ABOUT THIS EXERCISE:
From the entries below, return every line that includes the word "specified".

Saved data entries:
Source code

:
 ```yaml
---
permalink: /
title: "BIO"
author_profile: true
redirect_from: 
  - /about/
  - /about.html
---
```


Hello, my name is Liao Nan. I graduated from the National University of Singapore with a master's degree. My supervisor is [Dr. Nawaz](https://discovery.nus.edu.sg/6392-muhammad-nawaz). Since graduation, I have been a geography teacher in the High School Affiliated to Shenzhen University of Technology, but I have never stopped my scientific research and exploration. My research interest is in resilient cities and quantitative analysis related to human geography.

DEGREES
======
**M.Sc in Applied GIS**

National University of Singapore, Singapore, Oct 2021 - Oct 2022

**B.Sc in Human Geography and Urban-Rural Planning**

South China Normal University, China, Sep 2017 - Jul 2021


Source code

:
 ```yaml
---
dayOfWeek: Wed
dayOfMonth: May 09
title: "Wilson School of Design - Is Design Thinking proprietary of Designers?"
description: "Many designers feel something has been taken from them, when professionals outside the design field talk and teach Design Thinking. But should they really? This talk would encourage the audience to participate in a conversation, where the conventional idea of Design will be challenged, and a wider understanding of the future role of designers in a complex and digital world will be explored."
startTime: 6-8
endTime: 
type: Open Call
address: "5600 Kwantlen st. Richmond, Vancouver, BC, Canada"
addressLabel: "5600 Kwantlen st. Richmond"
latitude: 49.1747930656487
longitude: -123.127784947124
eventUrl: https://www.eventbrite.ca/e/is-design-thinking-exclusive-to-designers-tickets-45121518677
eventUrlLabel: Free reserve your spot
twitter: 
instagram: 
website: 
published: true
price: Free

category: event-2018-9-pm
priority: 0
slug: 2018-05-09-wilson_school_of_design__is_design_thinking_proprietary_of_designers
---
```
---
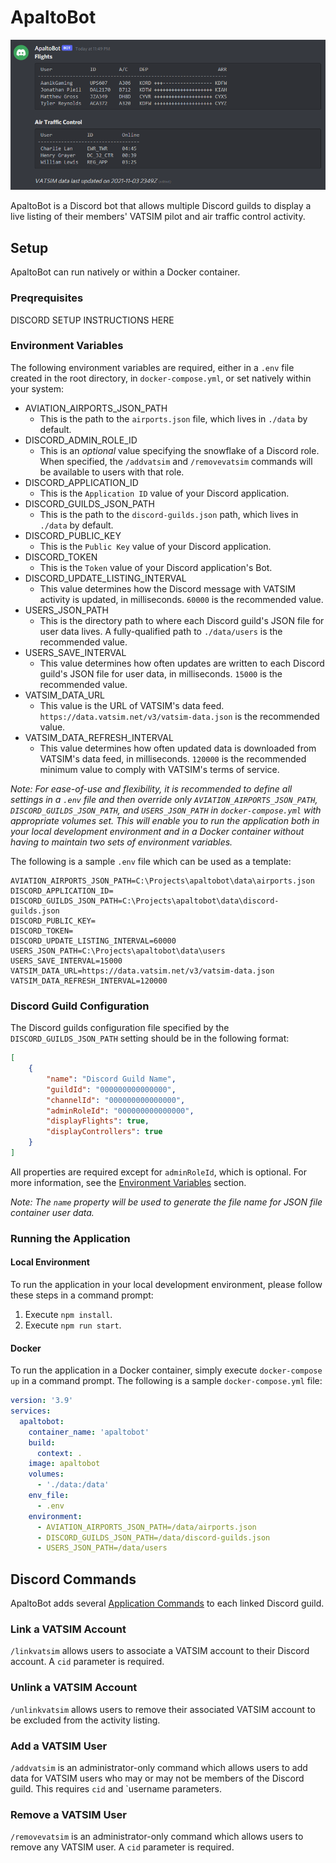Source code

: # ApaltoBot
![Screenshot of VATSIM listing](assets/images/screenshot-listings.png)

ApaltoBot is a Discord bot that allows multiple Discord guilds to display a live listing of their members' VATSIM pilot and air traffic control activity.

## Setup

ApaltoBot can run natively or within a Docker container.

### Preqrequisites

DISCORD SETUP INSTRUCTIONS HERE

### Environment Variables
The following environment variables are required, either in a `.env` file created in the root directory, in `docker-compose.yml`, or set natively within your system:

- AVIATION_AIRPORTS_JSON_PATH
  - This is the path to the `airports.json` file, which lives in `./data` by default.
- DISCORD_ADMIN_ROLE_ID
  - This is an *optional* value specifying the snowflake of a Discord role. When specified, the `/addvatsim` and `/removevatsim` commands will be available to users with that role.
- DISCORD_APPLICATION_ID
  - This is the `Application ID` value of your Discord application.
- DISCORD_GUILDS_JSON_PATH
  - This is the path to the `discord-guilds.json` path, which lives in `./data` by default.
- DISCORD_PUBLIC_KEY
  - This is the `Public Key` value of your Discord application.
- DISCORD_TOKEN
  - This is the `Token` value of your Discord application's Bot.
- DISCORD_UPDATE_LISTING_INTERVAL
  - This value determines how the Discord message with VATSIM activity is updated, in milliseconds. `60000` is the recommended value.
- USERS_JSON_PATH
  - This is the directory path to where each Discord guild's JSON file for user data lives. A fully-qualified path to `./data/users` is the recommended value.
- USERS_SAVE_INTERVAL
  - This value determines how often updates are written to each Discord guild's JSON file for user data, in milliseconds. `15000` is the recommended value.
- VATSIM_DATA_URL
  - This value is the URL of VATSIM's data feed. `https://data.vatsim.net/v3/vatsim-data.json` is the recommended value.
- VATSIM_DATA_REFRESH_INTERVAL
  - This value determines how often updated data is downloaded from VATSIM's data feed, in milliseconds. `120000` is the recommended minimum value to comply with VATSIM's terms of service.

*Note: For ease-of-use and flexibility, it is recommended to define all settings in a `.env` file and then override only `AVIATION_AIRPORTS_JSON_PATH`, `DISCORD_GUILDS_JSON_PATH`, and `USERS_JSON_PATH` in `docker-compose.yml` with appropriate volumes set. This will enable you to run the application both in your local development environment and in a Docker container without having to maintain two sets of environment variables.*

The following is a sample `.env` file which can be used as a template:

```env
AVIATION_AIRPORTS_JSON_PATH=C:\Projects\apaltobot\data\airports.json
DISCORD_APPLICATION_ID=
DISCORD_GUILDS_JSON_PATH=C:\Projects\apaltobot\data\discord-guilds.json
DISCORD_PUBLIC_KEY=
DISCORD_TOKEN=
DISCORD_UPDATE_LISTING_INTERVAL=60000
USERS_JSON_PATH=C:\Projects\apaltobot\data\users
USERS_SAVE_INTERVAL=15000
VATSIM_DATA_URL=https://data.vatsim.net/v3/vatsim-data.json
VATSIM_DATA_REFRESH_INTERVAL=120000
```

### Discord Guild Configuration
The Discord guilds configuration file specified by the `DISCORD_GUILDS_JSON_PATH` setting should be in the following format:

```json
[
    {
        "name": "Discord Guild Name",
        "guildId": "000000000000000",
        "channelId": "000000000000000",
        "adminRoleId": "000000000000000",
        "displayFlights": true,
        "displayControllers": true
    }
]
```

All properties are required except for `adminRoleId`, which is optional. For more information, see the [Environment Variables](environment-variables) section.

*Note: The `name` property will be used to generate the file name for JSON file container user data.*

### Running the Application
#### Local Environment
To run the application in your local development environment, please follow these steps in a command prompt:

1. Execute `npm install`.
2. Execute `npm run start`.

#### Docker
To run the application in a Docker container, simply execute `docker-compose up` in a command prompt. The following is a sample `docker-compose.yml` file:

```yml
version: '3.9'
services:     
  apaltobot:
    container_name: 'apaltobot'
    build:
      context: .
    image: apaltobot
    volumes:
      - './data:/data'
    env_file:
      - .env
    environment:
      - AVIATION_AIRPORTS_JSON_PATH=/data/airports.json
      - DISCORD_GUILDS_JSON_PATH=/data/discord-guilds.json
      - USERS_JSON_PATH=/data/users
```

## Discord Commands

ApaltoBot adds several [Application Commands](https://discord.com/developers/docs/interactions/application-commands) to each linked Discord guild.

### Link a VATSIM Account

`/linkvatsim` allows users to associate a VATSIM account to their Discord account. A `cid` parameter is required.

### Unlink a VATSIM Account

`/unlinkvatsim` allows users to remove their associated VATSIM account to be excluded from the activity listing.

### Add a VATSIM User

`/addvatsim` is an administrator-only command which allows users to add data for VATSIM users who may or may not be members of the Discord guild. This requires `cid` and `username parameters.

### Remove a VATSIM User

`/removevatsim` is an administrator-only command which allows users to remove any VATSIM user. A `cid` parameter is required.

SOLUTION BELOW:
  - This is an *optional* value specifying the snowflake of a Discord role. When specified, the `/addvatsim` and `/removevatsim` commands will be available to users with that role.
The Discord guilds configuration file specified by the `DISCORD_GUILDS_JSON_PATH` setting should be in the following format:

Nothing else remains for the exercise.